● **ACTIVITY**: A single number is wanted: how many lines of the data below include the string "also"?

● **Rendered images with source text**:
====

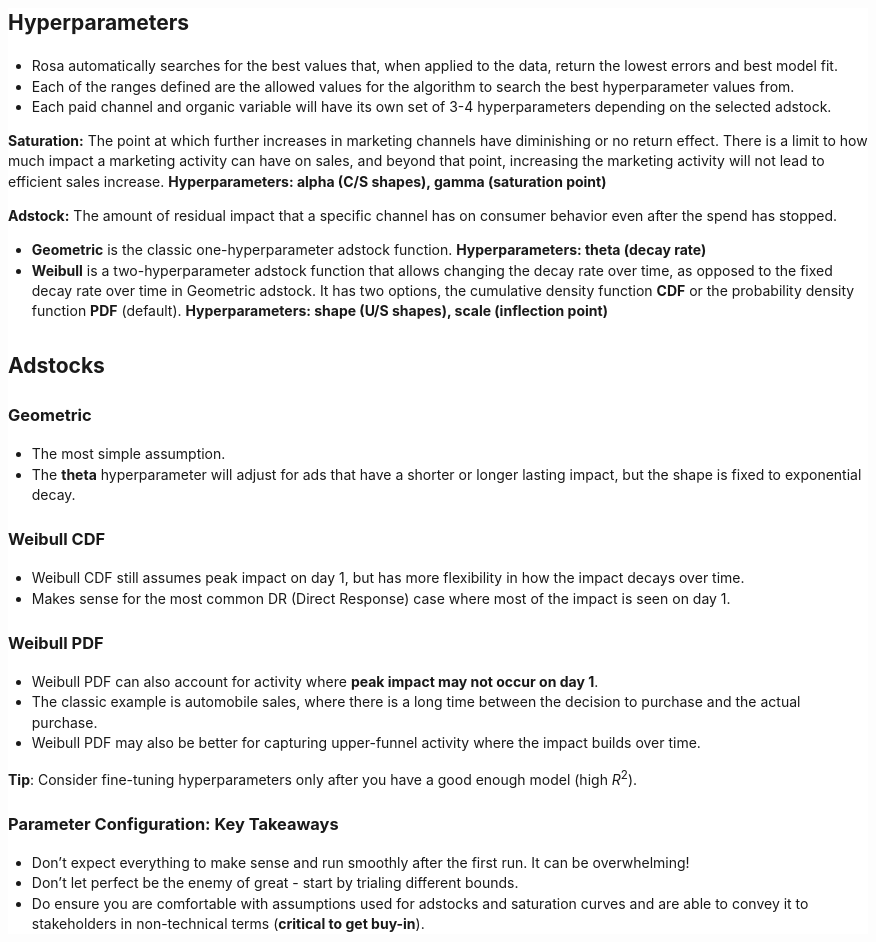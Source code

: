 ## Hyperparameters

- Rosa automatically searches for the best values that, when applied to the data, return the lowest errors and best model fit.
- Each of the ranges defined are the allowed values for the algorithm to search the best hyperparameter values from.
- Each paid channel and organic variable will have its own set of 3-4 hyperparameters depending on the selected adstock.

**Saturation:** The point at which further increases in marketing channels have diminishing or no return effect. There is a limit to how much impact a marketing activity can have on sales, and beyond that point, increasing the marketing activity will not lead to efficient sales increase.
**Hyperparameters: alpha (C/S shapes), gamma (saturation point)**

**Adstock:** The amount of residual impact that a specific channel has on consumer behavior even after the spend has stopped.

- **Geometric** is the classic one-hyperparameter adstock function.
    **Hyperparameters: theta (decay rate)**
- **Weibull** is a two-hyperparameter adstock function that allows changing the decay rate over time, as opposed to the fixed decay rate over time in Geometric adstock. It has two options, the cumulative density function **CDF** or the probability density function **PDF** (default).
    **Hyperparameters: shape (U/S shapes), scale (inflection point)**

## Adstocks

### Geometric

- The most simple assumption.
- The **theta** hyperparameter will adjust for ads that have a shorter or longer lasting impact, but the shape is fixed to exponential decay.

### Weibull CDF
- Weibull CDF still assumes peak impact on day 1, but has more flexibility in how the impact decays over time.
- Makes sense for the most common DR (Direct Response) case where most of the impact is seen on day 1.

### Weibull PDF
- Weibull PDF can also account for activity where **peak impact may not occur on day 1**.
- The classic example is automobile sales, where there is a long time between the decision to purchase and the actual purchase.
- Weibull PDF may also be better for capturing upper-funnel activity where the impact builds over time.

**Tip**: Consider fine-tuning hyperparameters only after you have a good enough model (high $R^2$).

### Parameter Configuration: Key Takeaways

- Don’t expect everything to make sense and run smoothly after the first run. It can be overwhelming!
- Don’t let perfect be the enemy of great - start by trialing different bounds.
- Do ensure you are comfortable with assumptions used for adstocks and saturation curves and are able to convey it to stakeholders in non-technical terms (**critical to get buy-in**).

====

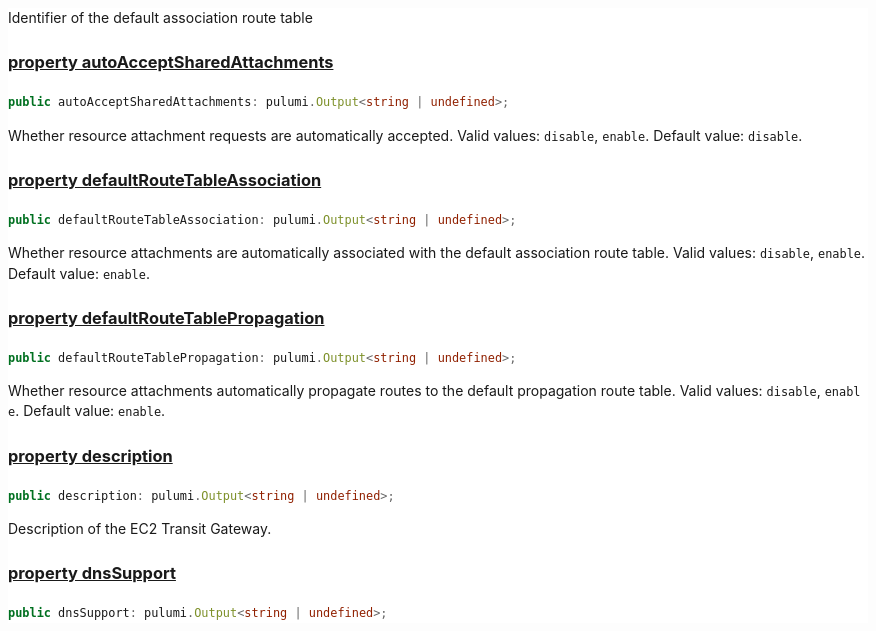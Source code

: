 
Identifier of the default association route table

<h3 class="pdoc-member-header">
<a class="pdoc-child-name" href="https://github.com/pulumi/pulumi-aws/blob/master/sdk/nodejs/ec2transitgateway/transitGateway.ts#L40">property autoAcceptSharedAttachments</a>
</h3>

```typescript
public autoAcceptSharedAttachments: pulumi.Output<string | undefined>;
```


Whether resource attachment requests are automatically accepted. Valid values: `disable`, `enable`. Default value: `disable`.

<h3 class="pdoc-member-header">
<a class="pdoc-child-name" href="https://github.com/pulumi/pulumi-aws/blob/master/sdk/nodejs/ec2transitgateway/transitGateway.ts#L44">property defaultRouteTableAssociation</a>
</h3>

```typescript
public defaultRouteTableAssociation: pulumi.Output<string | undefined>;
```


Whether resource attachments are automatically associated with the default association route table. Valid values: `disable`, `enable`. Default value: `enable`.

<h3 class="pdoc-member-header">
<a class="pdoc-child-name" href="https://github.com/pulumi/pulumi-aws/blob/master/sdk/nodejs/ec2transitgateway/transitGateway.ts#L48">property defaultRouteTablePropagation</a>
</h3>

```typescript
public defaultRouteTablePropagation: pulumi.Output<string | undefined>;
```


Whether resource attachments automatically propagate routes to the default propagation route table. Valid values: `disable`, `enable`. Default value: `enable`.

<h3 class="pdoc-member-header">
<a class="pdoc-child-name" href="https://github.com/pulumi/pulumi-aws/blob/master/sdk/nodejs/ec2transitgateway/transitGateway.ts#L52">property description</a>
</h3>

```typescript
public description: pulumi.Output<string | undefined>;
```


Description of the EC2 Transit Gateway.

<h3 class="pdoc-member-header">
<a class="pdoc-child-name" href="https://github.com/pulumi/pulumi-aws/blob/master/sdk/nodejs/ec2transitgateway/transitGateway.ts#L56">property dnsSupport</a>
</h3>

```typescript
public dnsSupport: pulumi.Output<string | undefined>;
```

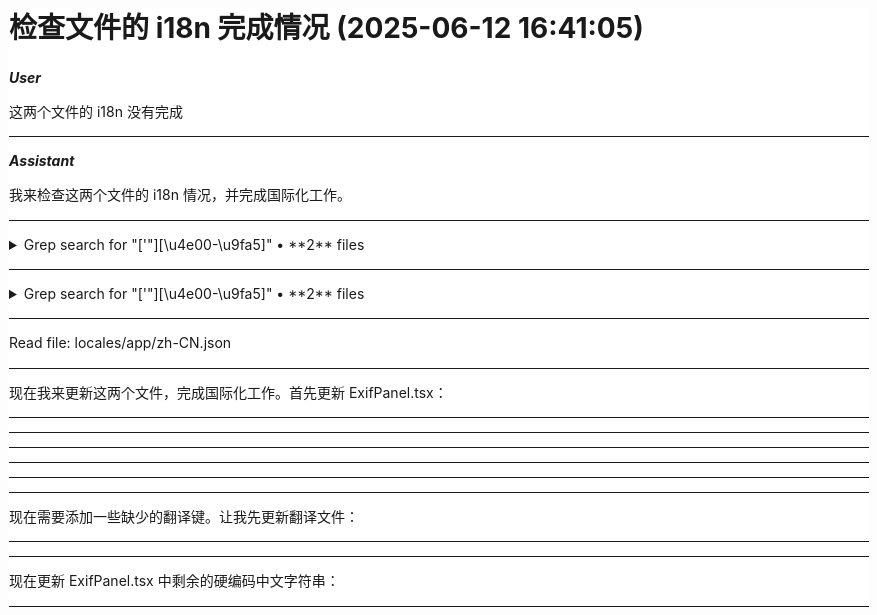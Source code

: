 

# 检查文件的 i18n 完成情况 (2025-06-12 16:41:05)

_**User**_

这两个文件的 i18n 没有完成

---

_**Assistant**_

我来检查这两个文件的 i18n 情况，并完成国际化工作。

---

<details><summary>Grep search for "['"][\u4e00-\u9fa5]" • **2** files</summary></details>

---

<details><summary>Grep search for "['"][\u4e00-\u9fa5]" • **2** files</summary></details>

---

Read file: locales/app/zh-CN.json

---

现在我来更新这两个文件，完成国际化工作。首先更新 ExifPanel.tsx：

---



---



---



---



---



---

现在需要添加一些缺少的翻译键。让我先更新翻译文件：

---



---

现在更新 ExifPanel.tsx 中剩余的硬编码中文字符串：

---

====

● **OUTPUT OF THE TASK**: 2